Don't use MessageApi
for this purpose but DataApi
. Then you don't have to worry about lost bluetooth connection.
The way it works:
when a crash occurs, set a DataItem
with the crash on the wearable;
eventually it will be delivered to the Mobile device.
send the information about the crash from the Mobile and delete the DataItem
.
More information here: http://developer.android.com/training/wearables/data-layer/index.html
Here's a draft of my solution. As @gruszczy suggested, I'm using DataApi
.
Wearable Application:
public class WApplication extends Application
implements Thread.UncaughtExceptionHandler {
private static final String LOG_TAG = WApplication.class.getSimpleName();
private Thread.UncaughtExceptionHandler mDefaultUncaughtExceptionHandler;
...
@Override
public void onCreate() {
super.onCreate();
mDefaultUncaughtExceptionHandler = Thread.getDefaultUncaughtExceptionHandler();
Thread.setDefaultUncaughtExceptionHandler(this);
}
@Override
public void uncaughtException(Thread thread, final Throwable throwable) {
Log.e(LOG_TAG, "Uncaught exception thrown.");
WearableService.launchService(throwable, WApplication.this);
mDefaultUncaughtExceptionHandler.uncaughtException(thread, throwable);
}
}
Wearable Service:
public class WearableService extends Service {
...
public static void launchService(Throwable throwable, Context context) {
Intent startServiceIntent = new Intent(context, WearableService.class);
startService.putExtra(EXTRA_KEY_EXCEPTION, throwable);
context.startService(startServiceIntent);
}
@Override
public int onStartCommand(Intent intent, int flags, int startId) {
Throwable throwable = (Throwable) intent.getSerializableExtra(KEY_EXCEPTION);
sendExceptionToMobile(throwable);
return super.onStartCommand(intent, Service.START_REDELIVER_INTENT, startId);
}
private void sendExceptionToMobile(final Throwable throwable) {
if (throwable == null) {
return;
}
Log.d(LOG_TAG, "Sending exception to mobile...");
PutDataMapRequest putDataMapReq = PutDataMapRequest
.create(WearCommunicationConstants.PATH_EXCEPTION);
DataMap dataMap = putDataMapReq.getDataMap();
StringWriter sw = new StringWriter();
throwable.printStackTrace(new PrintWriter(sw));
String stackTrace = sw.toString();
dataMap.putString(WearCommunicationConstants.KEY_STACK_TRACE, stackTrace);
PutDataRequest putDataReq = putDataMapReq.asPutDataRequest();
PendingResult<DataApi.DataItemResult> pendingResult =
Wearable.DataApi.putDataItem(mGoogleApiClient, putDataReq);
pendingResult.setResultCallback(new ResultCallback<DataApi.DataItemResult>() {
@Override
public void onResult(final DataApi.DataItemResult result) {
if (result.getStatus().isSuccess()) {
Log.d(LOG_TAG,
"DataItem synced: " + result.getDataItem().getUri());
} else {
Log.e(LOG_TAG,
"Failed to sync DataItem: " + result.getStatus().getStatusCode() + ", "

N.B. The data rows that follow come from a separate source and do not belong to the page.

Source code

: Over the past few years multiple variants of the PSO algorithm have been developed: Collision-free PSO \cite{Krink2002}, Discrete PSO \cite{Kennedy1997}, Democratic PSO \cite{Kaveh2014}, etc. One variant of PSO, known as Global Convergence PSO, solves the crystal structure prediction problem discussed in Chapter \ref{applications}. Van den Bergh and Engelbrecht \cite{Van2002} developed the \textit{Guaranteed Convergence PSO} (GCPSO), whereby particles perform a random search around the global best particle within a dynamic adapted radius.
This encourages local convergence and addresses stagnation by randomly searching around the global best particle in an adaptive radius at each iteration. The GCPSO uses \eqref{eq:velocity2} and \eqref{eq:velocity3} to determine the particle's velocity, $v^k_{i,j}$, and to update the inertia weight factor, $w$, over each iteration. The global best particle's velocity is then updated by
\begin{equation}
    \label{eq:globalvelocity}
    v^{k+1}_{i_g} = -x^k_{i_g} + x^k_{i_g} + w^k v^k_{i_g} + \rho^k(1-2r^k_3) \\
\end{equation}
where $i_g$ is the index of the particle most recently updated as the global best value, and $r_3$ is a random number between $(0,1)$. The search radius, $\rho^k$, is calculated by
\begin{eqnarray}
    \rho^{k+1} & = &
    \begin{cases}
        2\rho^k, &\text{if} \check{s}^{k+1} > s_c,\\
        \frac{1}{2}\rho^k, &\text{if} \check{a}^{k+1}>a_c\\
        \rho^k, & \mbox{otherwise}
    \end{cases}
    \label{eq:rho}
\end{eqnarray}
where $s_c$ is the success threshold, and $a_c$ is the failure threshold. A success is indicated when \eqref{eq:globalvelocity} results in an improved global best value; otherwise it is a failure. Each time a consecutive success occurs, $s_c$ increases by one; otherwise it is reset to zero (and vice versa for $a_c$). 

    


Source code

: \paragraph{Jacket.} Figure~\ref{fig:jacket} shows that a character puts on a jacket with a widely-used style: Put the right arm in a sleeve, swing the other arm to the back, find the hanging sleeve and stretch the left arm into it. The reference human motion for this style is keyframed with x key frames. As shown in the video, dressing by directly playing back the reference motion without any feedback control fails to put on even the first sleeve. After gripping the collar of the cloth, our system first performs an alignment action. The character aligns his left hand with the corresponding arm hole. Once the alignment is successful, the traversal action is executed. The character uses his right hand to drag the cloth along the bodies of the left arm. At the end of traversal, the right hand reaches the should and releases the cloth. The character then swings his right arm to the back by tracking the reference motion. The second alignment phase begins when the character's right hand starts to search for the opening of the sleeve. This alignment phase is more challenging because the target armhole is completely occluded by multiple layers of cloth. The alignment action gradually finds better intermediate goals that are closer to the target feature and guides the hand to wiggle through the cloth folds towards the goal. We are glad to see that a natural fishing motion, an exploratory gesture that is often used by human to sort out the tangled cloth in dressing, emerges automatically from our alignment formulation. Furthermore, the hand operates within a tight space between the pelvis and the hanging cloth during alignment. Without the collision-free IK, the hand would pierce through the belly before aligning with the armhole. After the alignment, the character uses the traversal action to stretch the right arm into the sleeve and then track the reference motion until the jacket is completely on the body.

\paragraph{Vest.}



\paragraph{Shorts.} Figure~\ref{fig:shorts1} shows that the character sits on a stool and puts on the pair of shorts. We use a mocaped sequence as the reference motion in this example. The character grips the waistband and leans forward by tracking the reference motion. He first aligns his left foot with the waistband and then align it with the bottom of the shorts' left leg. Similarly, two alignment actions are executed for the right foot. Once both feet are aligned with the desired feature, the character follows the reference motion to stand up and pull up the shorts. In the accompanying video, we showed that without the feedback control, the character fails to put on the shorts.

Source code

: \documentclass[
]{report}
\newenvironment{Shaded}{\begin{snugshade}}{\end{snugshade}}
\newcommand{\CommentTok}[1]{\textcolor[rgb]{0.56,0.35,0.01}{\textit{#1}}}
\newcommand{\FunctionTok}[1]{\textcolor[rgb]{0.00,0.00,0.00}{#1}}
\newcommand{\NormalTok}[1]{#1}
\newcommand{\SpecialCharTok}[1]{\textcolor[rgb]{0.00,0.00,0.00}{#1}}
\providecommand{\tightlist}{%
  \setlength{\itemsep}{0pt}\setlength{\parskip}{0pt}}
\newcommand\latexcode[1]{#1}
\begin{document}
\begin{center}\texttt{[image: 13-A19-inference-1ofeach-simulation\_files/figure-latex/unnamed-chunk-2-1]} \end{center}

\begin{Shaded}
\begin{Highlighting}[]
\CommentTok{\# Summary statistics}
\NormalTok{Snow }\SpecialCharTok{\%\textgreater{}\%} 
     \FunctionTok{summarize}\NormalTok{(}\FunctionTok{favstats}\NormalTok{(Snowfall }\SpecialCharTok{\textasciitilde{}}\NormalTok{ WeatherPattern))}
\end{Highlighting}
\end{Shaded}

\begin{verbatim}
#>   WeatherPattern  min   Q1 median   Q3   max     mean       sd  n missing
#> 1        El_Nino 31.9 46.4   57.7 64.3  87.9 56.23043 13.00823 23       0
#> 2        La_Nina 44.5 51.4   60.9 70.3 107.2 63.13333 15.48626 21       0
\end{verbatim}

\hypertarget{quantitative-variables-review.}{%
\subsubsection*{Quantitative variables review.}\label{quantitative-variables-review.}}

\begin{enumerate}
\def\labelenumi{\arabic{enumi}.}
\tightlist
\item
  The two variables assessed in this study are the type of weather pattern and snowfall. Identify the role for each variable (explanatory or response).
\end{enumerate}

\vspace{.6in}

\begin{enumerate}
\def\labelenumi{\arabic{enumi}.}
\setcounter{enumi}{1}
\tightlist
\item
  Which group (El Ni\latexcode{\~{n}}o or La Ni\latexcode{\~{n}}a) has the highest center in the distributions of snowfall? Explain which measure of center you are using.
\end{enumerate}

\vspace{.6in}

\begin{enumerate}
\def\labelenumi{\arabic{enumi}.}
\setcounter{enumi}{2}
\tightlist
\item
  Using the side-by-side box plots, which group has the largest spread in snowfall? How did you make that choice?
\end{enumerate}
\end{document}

+ result.getStatus().getStatusMessage());
}
}
});
}
}
Mobile Service:
public class MobileService extends WearableListenerService {
...
@Override
public void onDataChanged(DataEventBuffer dataEvents) {
Log.d(LOG_TAG, "Data changed, data event(s) received.");
for (DataEvent event : dataEvents) {
Log.d(LOG_TAG, "Data event type: " + event.getType());
switch (event.getType()) {
case DataEvent.TYPE_CHANGED:
DataItem item = event.getDataItem();
DataMap dataMap = DataMapItem.fromDataItem(item).getDataMap();
switch (item.getUri().getPath()) {
case WearCommunicationConstants.PATH_EXCEPTION:
Log.e(LOG_TAG, "Received exception from a wearable device.");
String stackTrace = dataMap
.getString(WearCommunicationConstants.KEY_STACK_TRACE);
Utils.logWithCrashlytics(stackTrace);
break;
// ...
}
break;
case DataEvent.TYPE_DELETED:
// ...
}
}
}
}
Existing solutions require that the phone is currently in range. With Wear 2.0 providing for watch autonomy, we need to be able to store the crashes and send them over once we are connected. WearCrashReporter does exactly this.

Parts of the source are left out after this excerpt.